What should you transcribe? Every line from the top of the records below through the line with "management with remote", exactly, and no pictures.

PROVIDED MATERIAL >>

+ + + +

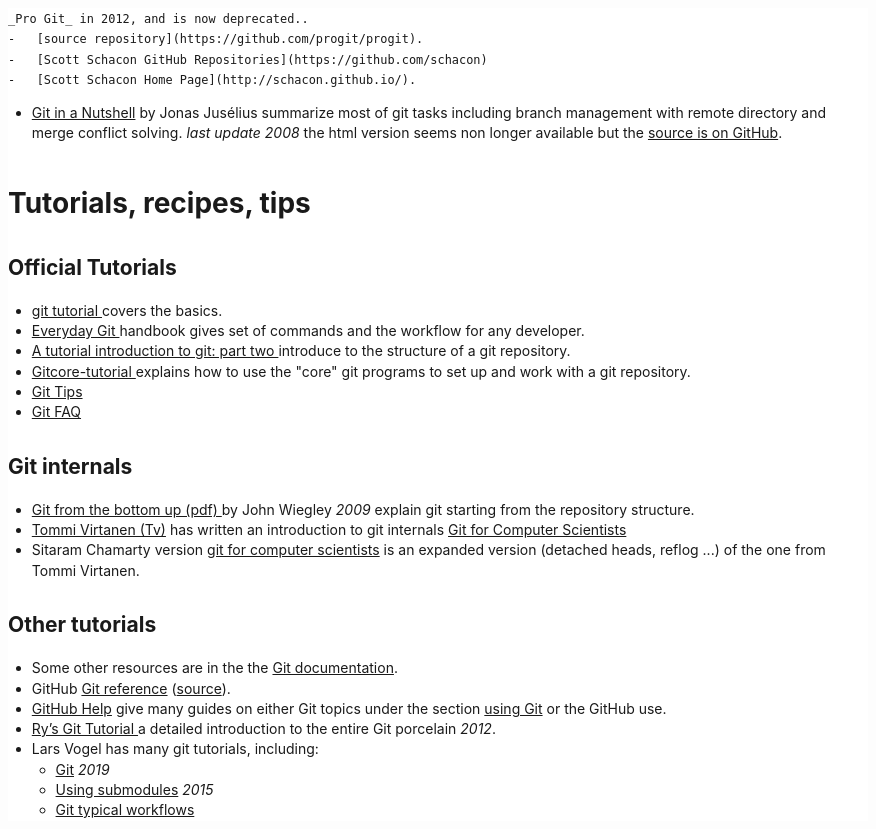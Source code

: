     _Pro Git_ in 2012, and is now deprecated..
    -   [source repository](https://github.com/progit/progit).
    -   [Scott Schacon GitHub Repositories](https://github.com/schacon)
    -   [Scott Schacon Home Page](http://schacon.github.io/).
-   [Git in a Nutshell](http://jonas.iki.fi/git_guides/HTML/git_guide/)
    by Jonas Jusélius summarize most of git tasks including branch
    management with remote directory and merge conflict solving. _last
    update 2008_ the html version seems non longer available but the
    [source is on GitHub](https://github.com/bakerjonas/git-guides).

# Tutorials, recipes, tips
## Official Tutorials

-   [git tutorial
    ](https://www.kernel.org/pub/software/scm/git/docs/gittutorial.html)
    covers the basics.
-   [Everyday Git
    ](https://www.kernel.org/pub/software/scm/git/docs/everyday.html)
    handbook gives set of commands and the workflow for any developer.
-   [A tutorial introduction to git: part two
    ](https://www.kernel.org/pub/software/scm/git/docs/gittutorial-2.html)
    introduce to the structure of a git repository.
-   [Gitcore-tutorial
    ](https://www.kernel.org/pub/software/scm/git/docs/gitcore-tutorial.html)
    explains how to use the "core" git programs to set up and work with
    a git repository.
-   [Git Tips](https://git.wiki.kernel.org/index.php/GitTips)
-   [Git FAQ](https://git.wiki.kernel.org/index.php/GitFaq)

## Git internals
-   [Git from the bottom up (pdf)
    ](http://ftp.newartisans.com/pub/git.from.bottom.up.pdf)
    by John Wiegley _2009_ explain git starting from the repository
    structure.
-   [Tommi Virtanen (Tv)](http://eagain.net/)
    has  written an introduction to git internals
    [Git for Computer Scientists
    ](http://eagain.net/articles/git-for-computer-scientists/)
-   Sitaram Chamarty version
    [git for computer scientists](http://gitolite.com/gcs.html)
    is an expanded version (detached heads, reflog ...) of the
    one from Tommi Virtanen.

## Other tutorials
-   Some other resources are in the the
    [Git documentation](http://git-scm.com/documentation).
-   GitHub [Git reference](http://git.github.io/git-reference/)
    ([source](https://github.com/git/git-reference)).
-   [GitHub Help](https://help.github.com/en)
    give many guides on either Git topics under the section
    [using Git](https://help.github.com/en/github/using-git) or the GitHub use.
-   [Ry’s Git Tutorial
    ](https://web.archive.org/web/20161121145226/http://rypress.com:80/tutorials/git/index)
    a detailed introduction to the entire Git porcelain _2012_.
-   Lars Vogel has many git tutorials, including:
    -   [Git](http://www.vogella.com/tutorials/Git/article.html) _2019_
    -   [Using submodules](http://www.vogella.com/tutorials/GitSubmodules/article.html)
        _2015_
    -   [Git typical workflows
        ](http://www.vogella.com/tutorials/GitWorkflows/article.html)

+ + + +

RESPONSE >>
Source code

:     _Pro Git_ in 2012, and is now deprecated..
    -   [source repository](https://github.com/progit/progit).
    -   [Scott Schacon GitHub Repositories](https://github.com/schacon)
    -   [Scott Schacon Home Page](http://schacon.github.io/).
-   [Git in a Nutshell](http://jonas.iki.fi/git_guides/HTML/git_guide/)
    by Jonas Jusélius summarize most of git tasks including branch
    management with remote directory and merge conflict solving. _last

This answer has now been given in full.